### Problem to work on
Going through the data below, find how many lines include the word "exponent", and reply with that number alone.

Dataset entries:
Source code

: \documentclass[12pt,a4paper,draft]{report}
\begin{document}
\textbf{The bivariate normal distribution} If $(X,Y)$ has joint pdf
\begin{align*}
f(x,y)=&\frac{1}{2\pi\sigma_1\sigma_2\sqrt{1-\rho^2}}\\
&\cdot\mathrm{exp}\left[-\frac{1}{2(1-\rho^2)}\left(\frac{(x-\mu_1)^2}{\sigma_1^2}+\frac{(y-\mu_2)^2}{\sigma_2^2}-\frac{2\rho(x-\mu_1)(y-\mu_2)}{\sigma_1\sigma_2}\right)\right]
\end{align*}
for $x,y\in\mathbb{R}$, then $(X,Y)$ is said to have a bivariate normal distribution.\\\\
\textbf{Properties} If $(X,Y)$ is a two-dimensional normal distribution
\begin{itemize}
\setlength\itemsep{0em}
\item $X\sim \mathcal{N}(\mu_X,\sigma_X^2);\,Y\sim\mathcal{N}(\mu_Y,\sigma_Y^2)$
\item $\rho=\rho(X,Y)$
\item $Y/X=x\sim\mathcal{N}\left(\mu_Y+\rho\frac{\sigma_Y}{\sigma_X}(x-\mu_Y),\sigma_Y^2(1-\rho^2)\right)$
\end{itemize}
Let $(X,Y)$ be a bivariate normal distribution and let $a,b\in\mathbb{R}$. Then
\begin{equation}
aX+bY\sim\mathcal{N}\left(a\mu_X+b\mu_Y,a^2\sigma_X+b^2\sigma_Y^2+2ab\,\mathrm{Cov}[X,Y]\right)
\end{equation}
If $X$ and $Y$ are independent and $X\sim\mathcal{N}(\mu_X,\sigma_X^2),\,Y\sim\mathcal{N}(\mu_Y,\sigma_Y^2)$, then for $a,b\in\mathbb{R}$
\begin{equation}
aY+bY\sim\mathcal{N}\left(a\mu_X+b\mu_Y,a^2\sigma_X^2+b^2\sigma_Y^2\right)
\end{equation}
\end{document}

--

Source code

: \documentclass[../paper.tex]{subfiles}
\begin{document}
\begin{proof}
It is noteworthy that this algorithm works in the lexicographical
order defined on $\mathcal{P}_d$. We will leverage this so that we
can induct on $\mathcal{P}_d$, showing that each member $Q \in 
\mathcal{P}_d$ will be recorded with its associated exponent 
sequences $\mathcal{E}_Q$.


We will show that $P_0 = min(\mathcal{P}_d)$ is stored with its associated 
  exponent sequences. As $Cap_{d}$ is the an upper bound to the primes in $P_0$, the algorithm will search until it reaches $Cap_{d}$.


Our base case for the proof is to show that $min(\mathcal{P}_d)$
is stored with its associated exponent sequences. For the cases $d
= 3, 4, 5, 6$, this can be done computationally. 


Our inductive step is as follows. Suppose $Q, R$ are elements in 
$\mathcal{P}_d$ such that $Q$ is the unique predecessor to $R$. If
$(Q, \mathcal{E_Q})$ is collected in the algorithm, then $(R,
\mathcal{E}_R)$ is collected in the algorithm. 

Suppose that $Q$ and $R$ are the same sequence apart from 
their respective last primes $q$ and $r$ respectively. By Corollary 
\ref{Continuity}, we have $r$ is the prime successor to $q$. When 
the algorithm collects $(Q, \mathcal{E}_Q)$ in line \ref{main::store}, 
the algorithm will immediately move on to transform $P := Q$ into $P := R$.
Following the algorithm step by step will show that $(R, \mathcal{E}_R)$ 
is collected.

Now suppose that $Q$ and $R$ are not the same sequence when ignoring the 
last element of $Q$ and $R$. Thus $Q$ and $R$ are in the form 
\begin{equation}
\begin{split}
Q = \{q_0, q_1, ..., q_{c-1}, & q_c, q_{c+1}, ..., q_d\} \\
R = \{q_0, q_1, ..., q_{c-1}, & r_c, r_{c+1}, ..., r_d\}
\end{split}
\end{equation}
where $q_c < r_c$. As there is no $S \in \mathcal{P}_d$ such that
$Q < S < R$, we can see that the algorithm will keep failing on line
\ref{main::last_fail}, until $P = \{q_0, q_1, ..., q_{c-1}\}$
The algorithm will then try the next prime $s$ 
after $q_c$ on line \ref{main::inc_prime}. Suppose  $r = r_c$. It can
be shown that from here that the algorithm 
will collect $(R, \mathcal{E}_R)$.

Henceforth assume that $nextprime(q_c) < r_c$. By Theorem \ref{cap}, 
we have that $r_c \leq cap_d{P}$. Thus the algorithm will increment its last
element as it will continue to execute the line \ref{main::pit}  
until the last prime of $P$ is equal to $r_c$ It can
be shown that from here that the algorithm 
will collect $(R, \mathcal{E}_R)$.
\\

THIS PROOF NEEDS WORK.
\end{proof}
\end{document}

--

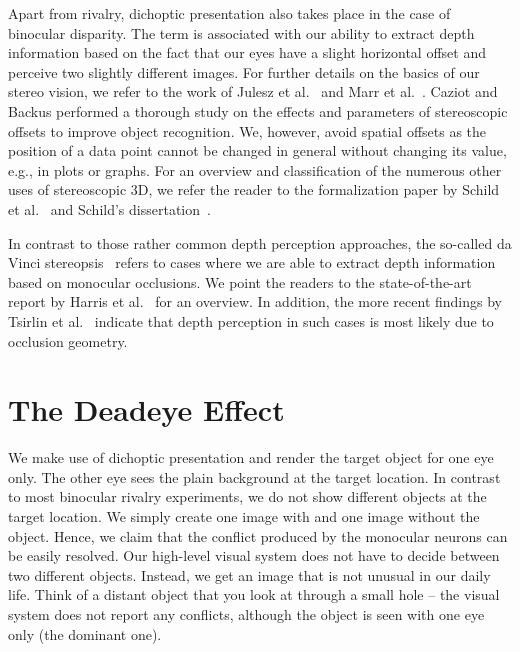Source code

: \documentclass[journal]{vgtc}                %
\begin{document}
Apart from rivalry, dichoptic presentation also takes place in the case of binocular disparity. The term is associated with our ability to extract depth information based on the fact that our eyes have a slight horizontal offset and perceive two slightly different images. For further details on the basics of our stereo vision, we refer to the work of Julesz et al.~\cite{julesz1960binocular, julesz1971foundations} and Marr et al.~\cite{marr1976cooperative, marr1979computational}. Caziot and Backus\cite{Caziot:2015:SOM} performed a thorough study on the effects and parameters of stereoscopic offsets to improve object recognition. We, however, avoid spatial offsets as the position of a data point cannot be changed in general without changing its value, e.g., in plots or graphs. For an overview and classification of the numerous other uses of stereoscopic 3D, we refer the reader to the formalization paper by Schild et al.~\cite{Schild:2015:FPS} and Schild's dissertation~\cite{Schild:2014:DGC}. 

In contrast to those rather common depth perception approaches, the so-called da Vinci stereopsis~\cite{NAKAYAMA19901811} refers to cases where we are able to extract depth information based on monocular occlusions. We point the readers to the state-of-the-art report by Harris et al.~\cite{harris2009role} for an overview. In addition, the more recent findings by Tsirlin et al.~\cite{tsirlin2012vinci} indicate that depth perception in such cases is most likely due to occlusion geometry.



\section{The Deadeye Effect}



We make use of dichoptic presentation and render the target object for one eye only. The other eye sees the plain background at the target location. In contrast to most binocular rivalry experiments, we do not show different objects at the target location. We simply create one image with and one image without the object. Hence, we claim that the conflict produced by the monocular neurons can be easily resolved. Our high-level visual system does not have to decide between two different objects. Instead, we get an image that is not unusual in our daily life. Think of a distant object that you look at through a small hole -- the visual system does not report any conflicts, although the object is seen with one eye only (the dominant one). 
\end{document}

### Task answer
3